Cuestión prudencial, me dirán; si se trata de arrancar a alguien de una posición inestable, hay que intentar prever por cuál lado caerá: está claro. ¿Está claro? No sé. Lo que yo veo es mucha acusación de este tipo (el insulto «hipócrita» tiene una popularidad impresionante: desde intelectuales que polemizan con suficiencia sobre política o religión, hasta las adolescentes que deploran en facebook las minúsculas traiciones de sus amigas, ayer genias super amadas: «si hay algo que no soporto…»), y en todo esto no veo mucho genuino interés por el bien del otro. Marcar una incoherencia sirve más que nada para anotarse un punto, para hacernos sentir que pisamos en firme. No se trata del provecho del otro, sino del mío – del nuestro. Yo. Nosotros. Para variar.

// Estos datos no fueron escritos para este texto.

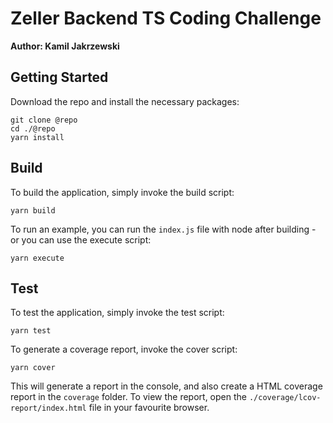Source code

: # Zeller Backend TS Coding Challenge
**Author: Kamil Jakrzewski**

## Getting Started
Download the repo and install the necessary packages:

    git clone @repo 
    cd ./@repo
    yarn install

## Build
To build the application, simply invoke the build script:

`yarn build`

To run an example, you can run the `index.js` file with node after building - or you can use the execute script:

`yarn execute`

## Test
To test the application, simply invoke the test script:

`yarn test`

To generate a coverage report, invoke the cover script:

`yarn cover`

This will generate a report in the console, and also create a HTML coverage report in the `coverage` folder. To view the report, open the `./coverage/lcov-report/index.html` file in your favourite browser.
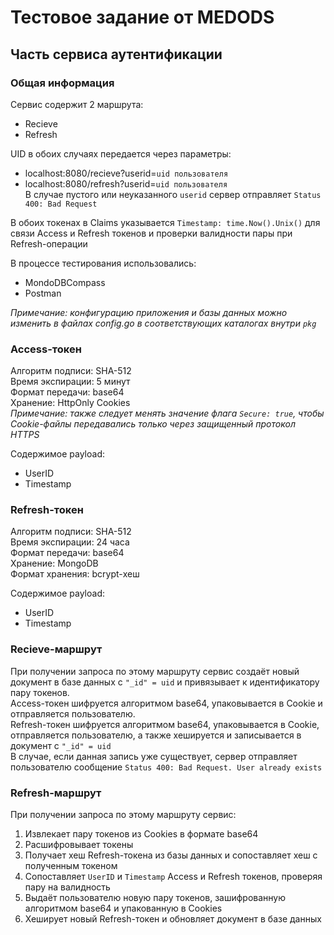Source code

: # Тестовое задание от MEDODS
## Часть сервиса аутентификации
### Общая информация
Сервис содержит 2 маршрута:
* Recieve
* Refresh

UID в обоих случаях передается через параметры:
* localhost:8080/recieve?userid=`uid пользователя`
* localhost:8080/refresh?userid=`uid пользователя`\
В случае пустого или неуказанного `userid` сервер отправляет `Status 400: Bad Request`

В обоих токенах в Claims указывается `Timestamp: time.Now().Unix()` для связи Access и Refresh токенов и проверки валидности пары при Refresh-операции

В процессе тестирования использовались:
* MondoDBCompass
* Postman

*Примечание: конфигурацию приложения и базы данных можно изменить в файлах config.go в соответствующих каталогах внутри `pkg`*

### Access-токен
Алгоритм подписи: SHA-512\
Время экспирации: 5 минут\
Формат передачи: base64\
Хранение: HttpOnly Cookies\
*Примечание: также следует менять значение флага `Secure: true`, чтобы Cookie-файлы передавались только через защищенный протокол HTTPS*

Содержимое payload:
* UserID
* Timestamp

### Refresh-токен
Алгоритм подписи: SHA-512\
Время экспирации: 24 часа\
Формат передачи: base64\
Хранение: MongoDB\
Формат хранения: bcrypt-хеш

Содержимое payload:
* UserID
* Timestamp

### Recieve-маршрут
При получении запроса по этому маршруту сервис создаёт новый документ в базе данных с `"_id" = uid` и привязывает к идентификатору пару токенов.\
Access-токен шифруется алгоритмом base64, упаковывается в Cookie и отправляется пользователю.\
Refresh-токен шифруется алгоритмом base64, упаковывается в Cookie, отправляется пользователю, а также хешируется и записывается в документ с `"_id" = uid`\
В случае, если данная запись уже существует, сервер отправляет пользователю сообщение `Status 400: Bad Request. User already exists`

### Refresh-маршрут
При получении запроса по этому маршруту сервис:
1. Извлекает пару токенов из Cookies в формате base64
2. Расшифровывает токены
3. Получает хеш Refresh-токена из базы данных и сопоставляет хеш с полученным токеном
4. Сопоставляет `UserID` и `Timestamp` Access и Refresh токенов, проверяя пару на валидность
5. Выдаёт пользователю новую пару токенов, зашифрованную алгоритмом base64 и упакованную в Cookies
6. Хеширует новый Refresh-токен и обновляет документ в базе данных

(Nótese además que estas polémicas puede tener efectos retardados, sobre todo cuando se inscriben dentro de disputas «ideológicas», que exceden lo personal o circunstancial. Tal vez yo puedo estimar que mi contrincante nunca llegará a aprobar el incesto; pero quizás su hijo sí; y quizás, en parte, porque yo lo empujé. Y recuérdese también aquella tentación de suponer incoherencia ajena en lo que bien puede ser una especie de equilibrio.)
Es así que la denuncia de una incoherencia o hipocresía ajena, cuando no está verdaderamente —y delicadamente— orientada al bien de un prójimo, puede ir contra la caridad. Y, en tanto pretende ser un acto meritorio, orientado al bien, puede terminar por ser lo que precisamente quiere denunciar: una forma de hipocresía.